··· GIVEN RECORDS ···

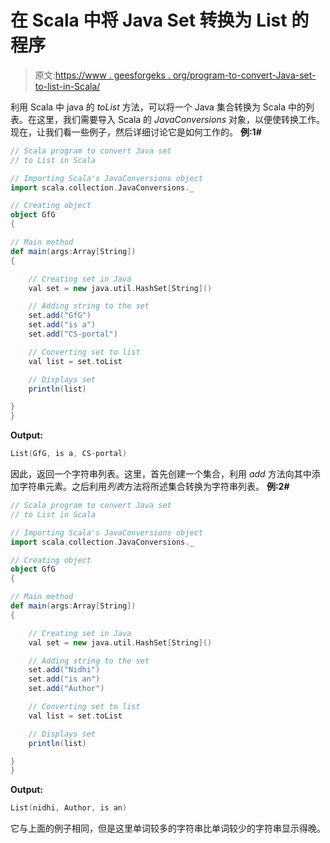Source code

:# 在 Scala 中将 Java Set 转换为 List 的程序

> 原文:[https://www . geesforgeks . org/program-to-convert-Java-set-to-list-in-Scala/](https://www.geeksforgeeks.org/program-to-convert-java-set-to-list-in-scala/)

利用 Scala 中 java 的 *toList* 方法，可以将一个 Java 集合转换为 Scala 中的列表。在这里，我们需要导入 Scala 的 *JavaConversions* 对象，以便使转换工作。
现在，让我们看一些例子，然后详细讨论它是如何工作的。
**例:1#**

```scala
// Scala program to convert Java set 
// to List in Scala

// Importing Scala's JavaConversions object
import scala.collection.JavaConversions._

// Creating object
object GfG
{ 

// Main method
def main(args:Array[String])
{

    // Creating set in Java
    val set = new java.util.HashSet[String]()

    // Adding string to the set
    set.add("GfG")
    set.add("is a")
    set.add("CS-portal")

    // Converting set to list
    val list = set.toList

    // Displays set
    println(list)

}
}
```

**Output:**

```scala
List(GfG, is a, CS-portal)

```

因此，返回一个字符串列表。这里，首先创建一个集合，利用 *add* 方法向其中添加字符串元素。之后利用*列表*方法将所述集合转换为字符串列表。
**例:2#**

```scala
// Scala program to convert Java set 
// to List in Scala

// Importing Scala's JavaConversions object
import scala.collection.JavaConversions._

// Creating object
object GfG
{ 

// Main method
def main(args:Array[String])
{

    // Creating set in Java
    val set = new java.util.HashSet[String]()

    // Adding string to the set
    set.add("Nidhi")
    set.add("is an")
    set.add("Author")

    // Converting set to list
    val list = set.toList

    // Displays set
    println(list)

}
}
```

**Output:**

```scala
List(nidhi, Author, is an)

```

它与上面的例子相同，但是这里单词较多的字符串比单词较少的字符串显示得晚。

···

Every line of the data is to be transcribed exactly, and no picture is to be included.

Source code

:# 在 Scala 中将 Java Set 转换为 List 的程序

> 原文:[https://www . geesforgeks . org/program-to-convert-Java-set-to-list-in-Scala/](https://www.geeksforgeeks.org/program-to-convert-java-set-to-list-in-scala/)

利用 Scala 中 java 的 *toList* 方法，可以将一个 Java 集合转换为 Scala 中的列表。在这里，我们需要导入 Scala 的 *JavaConversions* 对象，以便使转换工作。
现在，让我们看一些例子，然后详细讨论它是如何工作的。
**例:1#**

```scala
// Scala program to convert Java set 
// to List in Scala

// Importing Scala's JavaConversions object
import scala.collection.JavaConversions._

// Creating object
object GfG
{ 

// Main method
def main(args:Array[String])
{

    // Creating set in Java
    val set = new java.util.HashSet[String]()

    // Adding string to the set
    set.add("GfG")
    set.add("is a")
    set.add("CS-portal")

    // Converting set to list
    val list = set.toList

    // Displays set
    println(list)

}
}
```

**Output:**

```scala
List(GfG, is a, CS-portal)

```

因此，返回一个字符串列表。这里，首先创建一个集合，利用 *add* 方法向其中添加字符串元素。之后利用*列表*方法将所述集合转换为字符串列表。
**例:2#**

```scala
// Scala program to convert Java set 
// to List in Scala

// Importing Scala's JavaConversions object
import scala.collection.JavaConversions._

// Creating object
object GfG
{ 

// Main method
def main(args:Array[String])
{

    // Creating set in Java
    val set = new java.util.HashSet[String]()

    // Adding string to the set
    set.add("Nidhi")
    set.add("is an")
    set.add("Author")

    // Converting set to list
    val list = set.toList

    // Displays set
    println(list)

}
}
```

**Output:**

```scala
List(nidhi, Author, is an)

```

它与上面的例子相同，但是这里单词较多的字符串比单词较少的字符串显示得晚。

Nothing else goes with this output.